Technologically optimized cities, he says, failed then
for the same reason they would be unsuccessful now. Technology can help reduce
traffic, or connect you faster to a ride home. “But a city is not at its
fundamental level optimizable,” he said. A city’s dynamism derives from its
inefficiencies, from people and ideas colliding unpredictably.
It’s also unclear what you’d optimize an entire city for.
Technologists describe noble aspirations like “human flourishing” or “quality
of life.” But noble goals come into conflict within cities. You could optimize
for affordable housing, but then you may create a more crowded city than many
residents want. You could design a city so that every home receives sunlight
(an idea the Chinese tried). But that might mean the city isn’t dense enough to
support diverse restaurants and mass transit.
These trade-offs demand political choices. And so
technologists hoping to avoid politics are bound to encounter them again.
Of the techno-urbanists, Alphabet’s Sidewalk Labs seems
to be closest to actually creating something. The company, run out of New York
City by the former deputy mayor Dan Doctoroff, concluded after a year of study
that it needed a not-quite-blank slate to truly innovate.
With too many people or buildings already in place, it
could never install an energy grid, or test what happens when you ban private
cars. But a stand-alone city in the middle of nowhere wouldn’t work, Mr.
Doctoroff said, because people wouldn’t want to move there.
“The smart city movement as a whole has been
disappointing in part because it is hard to get stuff done in a traditional
urban environment,” Mr. Doctoroff said. “On the other hand, if you’re
completely disrespectful of the urbanist tradition, I don’t think it’s
particularly replicable. And it’s probably pretty naïve.”
A Lab Experiment in Toronto
Toronto had what Sidewalk Labs had been looking for —
roughly 800 acres of underused waterfront that could be reimagined as a
neighborhood, if not a full metropolis, with driverless cars, prefabricated
construction and underground channels for robot deliveries and trash
collection. The company is in the middle of a year of public meetings around a
pilot phase of the project. Sidewalk Labs could ultimately become the co-master
planner for the full site, alongside a government organization that manages it.
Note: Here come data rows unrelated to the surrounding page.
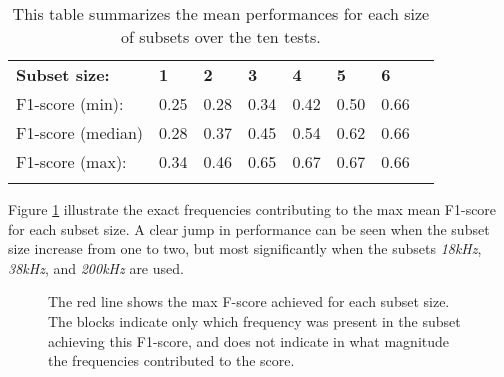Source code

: \begin{longtable}{llllllll}
\caption[Summary exhaustive search]{This table summarizes the mean performances for each size of subsets over the ten tests. }\\
                  &      &      &      &      &      &      &  \\ \hline
\endfirsthead
%
\endhead
%
\hline
\endfoot
%
\endlastfoot
%
\textbf{Subset size:}      & \textbf{1}    & \textbf{2}    & \textbf{3}    & \textbf{4}    & \textbf{5}    & \textbf{6}    &  \\ \hline
F1-score (min):   & 0.25 & 0.28 & 0.34 & 0.42 & 0.50 & 0.66 &  \\
F1-score (median) & 0.28 & 0.37 & 0.45 & 0.54 & 0.62 & 0.66 &  \\
F1-score (max):   & 0.34 & 0.46 & 0.65 & 0.67 & 0.67 & 0.66 &  \\ \hline
\label{summary_per_subset_size_table}

\end{longtable}

Figure \ref{increasing_freq_f1_score_fig} illustrate the exact frequencies contributing to the max mean F1-score for each subset size. A clear jump in performance can be seen when the subset size increase from one to two, but most significantly when the subsets \textit{18kHz}, \textit{38kHz}, and \textit{200kHz} are used.

        \begin{figure}[H]  
            \centering
            
            \caption[Best frequency combination - F1-score]{The red line shows the max F-score achieved for each subset size. The blocks indicate only which frequency was present in the subset achieving this F1-score, and does not indicate in what magnitude the frequencies contributed to the score.}
          	\medskip 
            \label{increasing_freq_f1_score_fig}
        \end{figure}

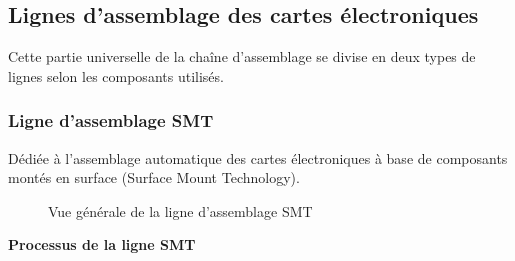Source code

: \subsection{Lignes d'assemblage des cartes électroniques}
\label{subsec:lignes_electroniques}

Cette partie universelle de la chaîne d'assemblage se divise en deux types de lignes selon les composants utilisés.

\subsubsection*{Ligne d'assemblage SMT}

Dédiée à l'assemblage automatique des cartes électroniques à base de composants montés en surface (Surface Mount Technology).

\begin{figure}[H]
    \centering
    \caption{Vue générale de la ligne d'assemblage SMT}
    \label{fig:ligne_smt}
\end{figure}

\textbf{Processus de la ligne SMT}

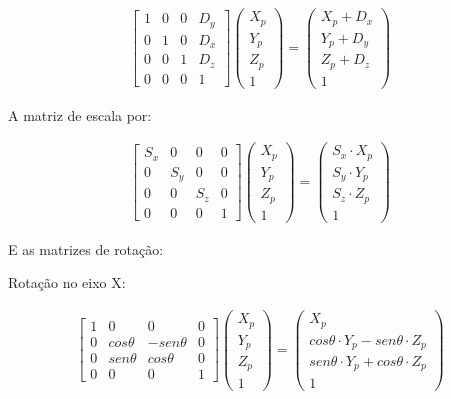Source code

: {\begin{align}
\left[\begin{array}{cccc}
1 & 0 & 0 & D_y\\
0 & 1 & 0 & D_x\\
0 & 0 & 1 & D_z\\
0 & 0 & 0 & 1
\end{array}\right]
\left(\begin{array}{c}
X_p\\
Y_p\\
Z_p\\
1
\end{array}\right) =
\left(\begin{array}{c}
X_p + D_x\\
Y_p + D_y\\
Z_p + D_z\\
1
\end{array}\right)
\label{eq:rend_translationMat}
\end{align}

A matriz de escala por:

\begin{align}
\left[\begin{array}{cccc}
S_x & 0 & 0 & 0\\
0 & S_y & 0 & 0\\
0 & 0 & S_z & 0\\
0 & 0 & 0 & 1
\end{array}\right]
\left(\begin{array}{c}
X_p\\
Y_p\\
Z_p\\
1
\end{array}\right) =
\left(\begin{array}{c}
S_x \cdot X_p\\
S_y \cdot Y_p\\
S_z \cdot Z_p\\
1
\end{array}\right)
\label{eq:rend_scaleMat}
\end{align}

E as matrizes de rotação:

Rotação no eixo X:

\begin{align}
\left[\begin{array}{cccc}
1 & 0 & 0 & 0\\
0 & cos\theta & -sen\theta & 0\\
0 & sen\theta & cos\theta & 0\\
0 & 0 & 0 & 1
\end{array}\right]
\left(\begin{array}{c}
X_p\\
Y_p\\
Z_p\\
1
\end{array}\right) =
\left(\begin{array}{c}
X_p\\
cos\theta \cdot Y_p - sen\theta \cdot Z_p\\
sen\theta \cdot Y_p + cos\theta \cdot Z_p\\
1
\end{array}\right)
\label{eq:rend_rotationMatX}
\end{align}

}
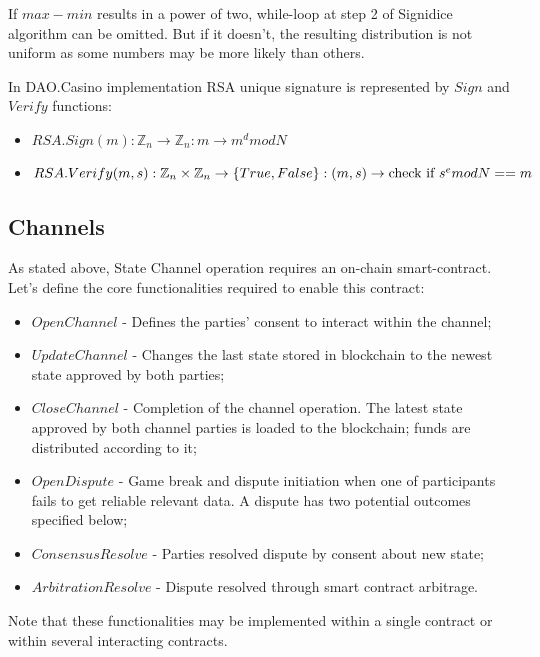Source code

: \begin{remark}
If  $max -  min$  results in a power of two, while-loop at step 2 of Signidice algorithm can be omitted. But if it doesn’t, the resulting distribution is not uniform as some numbers may be more likely than others.
\end{remark}

In DAO.Casino implementation RSA unique signature is represented by $Sign$ and $Verify$ functions:
\begin{itemize}
	\item $RSA.Sign(m): \mathbb{Z}_n \rightarrow \mathbb{Z}_n: m \rightarrow m^d mod N$
	\item $RSA.Verify(m, s): \mathbb{Z}_n \times \mathbb{Z}_n \rightarrow \{True, False\}: (m, s) \rightarrow \text{check if } \\ s^e mod N == m $
\end{itemize}

	\subsection{Channels}
As stated above, State Channel operation requires an on-chain smart-contract. Let’s define the core functionalities required to enable this contract:
\begin{itemize}
	\item $ OpenChannel $ - Defines the parties’ consent to interact within the channel;
	\item $ UpdateChannel $ - Changes the last state stored in blockchain to the newest state approved by both parties;
	\item $ CloseChannel $ - Completion of the channel operation. The latest state approved by both channel parties is loaded to the blockchain; funds are distributed according to it;
	\item $ OpenDispute $ - Game break and dispute initiation when one of participants fails to get reliable relevant data. A dispute has two potential outcomes specified below;
	\item $ ConsensusResolve $ - Parties resolved dispute by consent about new state;
	\item $ ArbitrationResolve $ - Dispute resolved through smart contract arbitrage.
\end{itemize}

\begin{remark}
Note that these functionalities may be implemented within a single contract or within several interacting contracts.
\end{remark}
Mr. Huh would not say what form Y Combinator’s project
would ultimately take. The group has announced no plot of land or government
partner. But Mr. Huh described the effort as an “ongoing moonshot,” one that’s
still trained on the affordable housing problem that Y Combinator believes connects
to everything else.
It’s possible that tech’s greatest impact won’t come from
anything like the hyperloop, or with new North American cities. It could come
in the developing world, where some economists who have inspired the would-be
city builders are hoping tech will turn its ambition.
Mr. Glaeser poses a question that is less provocative —
but perhaps more productive — than how to build a better San Francisco. “The
first-order thing,” he said, “is how can we do mass-produced plastic housing
for slums in a way that’s sanitary and really, really cheap?”
Mr. Ross, the 27-year-old entrepreneur, is still
pondering the right target.
“I’m going to put $100 million into this as soon as I can
figure out how,” he said, sitting in a coffee shop at a loud corner of San
Francisco full of construction cranes, where the city is reinventing itself
more slowly than he would like.
“It’s better,” he said, “than buying a Bugatti.”